Well, a big blank nothing!

2

The drv variable described how the force from the enginge is converted to movement of the car. Front wheel, back wheel or four wheel drive.

3

ggplot(data = mpg) +
   geom_point(mapping = aes(x = cyl, y = hwy))

So, should the ases be swapped?

ggplot(data = mpg) +
   geom_point(mapping = aes(x = hwy, y = cyl))

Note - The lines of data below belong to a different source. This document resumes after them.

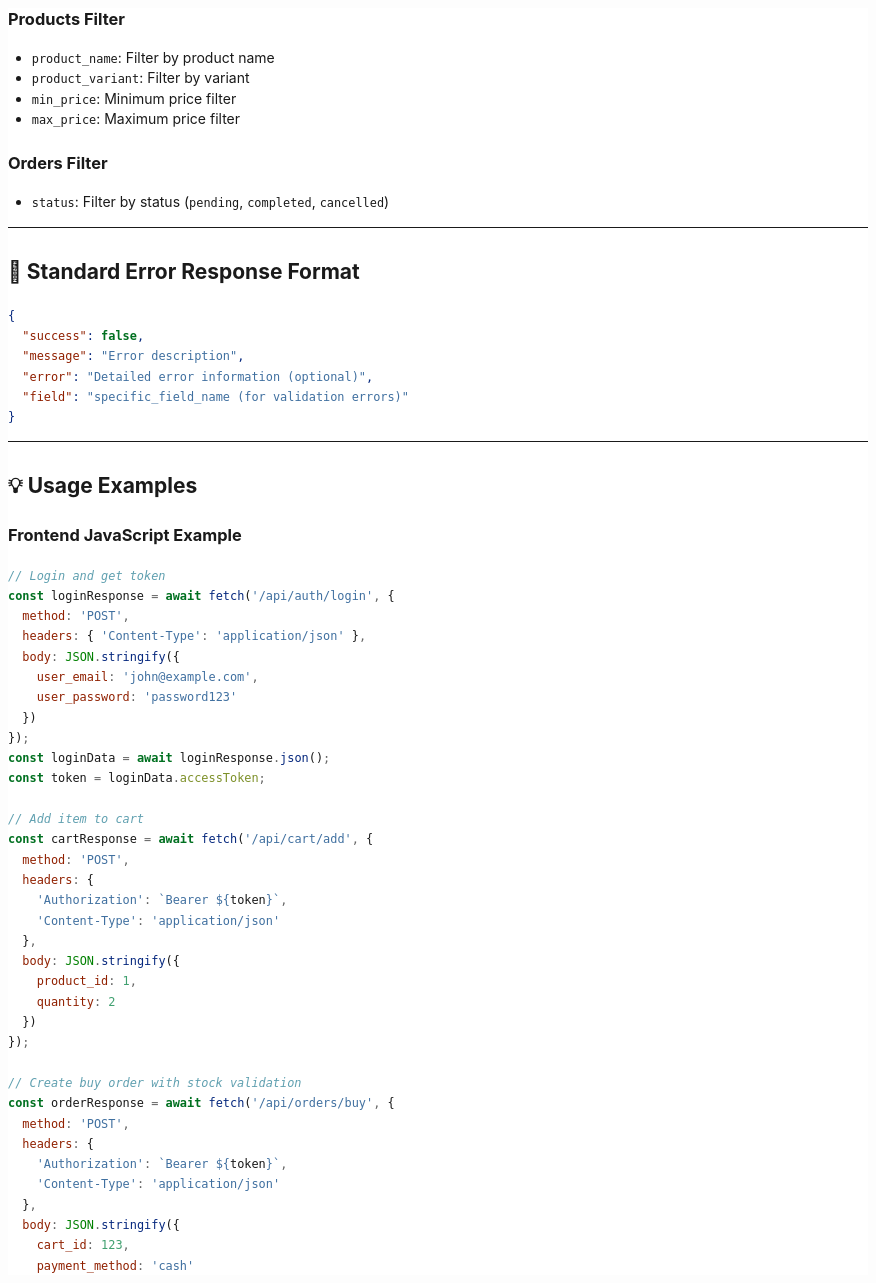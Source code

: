 ### **Products Filter**
- `product_name`: Filter by product name
- `product_variant`: Filter by variant
- `min_price`: Minimum price filter
- `max_price`: Maximum price filter

### **Orders Filter**
- `status`: Filter by status (`pending`, `completed`, `cancelled`)

---

## 📝 **Standard Error Response Format**

```json
{
  "success": false,
  "message": "Error description",
  "error": "Detailed error information (optional)",
  "field": "specific_field_name (for validation errors)"
}
```

---

## 💡 **Usage Examples**

### **Frontend JavaScript Example**
```javascript
// Login and get token
const loginResponse = await fetch('/api/auth/login', {
  method: 'POST',
  headers: { 'Content-Type': 'application/json' },
  body: JSON.stringify({
    user_email: 'john@example.com',
    user_password: 'password123'
  })
});
const loginData = await loginResponse.json();
const token = loginData.accessToken;

// Add item to cart
const cartResponse = await fetch('/api/cart/add', {
  method: 'POST',
  headers: {
    'Authorization': `Bearer ${token}`,
    'Content-Type': 'application/json'
  },
  body: JSON.stringify({
    product_id: 1,
    quantity: 2
  })
});

// Create buy order with stock validation
const orderResponse = await fetch('/api/orders/buy', {
  method: 'POST',
  headers: {
    'Authorization': `Bearer ${token}`,
    'Content-Type': 'application/json'
  },
  body: JSON.stringify({
    cart_id: 123,
    payment_method: 'cash'
```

No, I actually thing the first visualisation is the best. It’s clear that if you really want to go many miles per gallon, you need four cylinders.

4

ggplot(data = mpg) +
   geom_point(mapping = aes(x = drv, y = class))

Aesthetic mappings

In this plot

ggplot(data = mpg) +
   geom_point(mapping = aes(x = displ, y = hwy))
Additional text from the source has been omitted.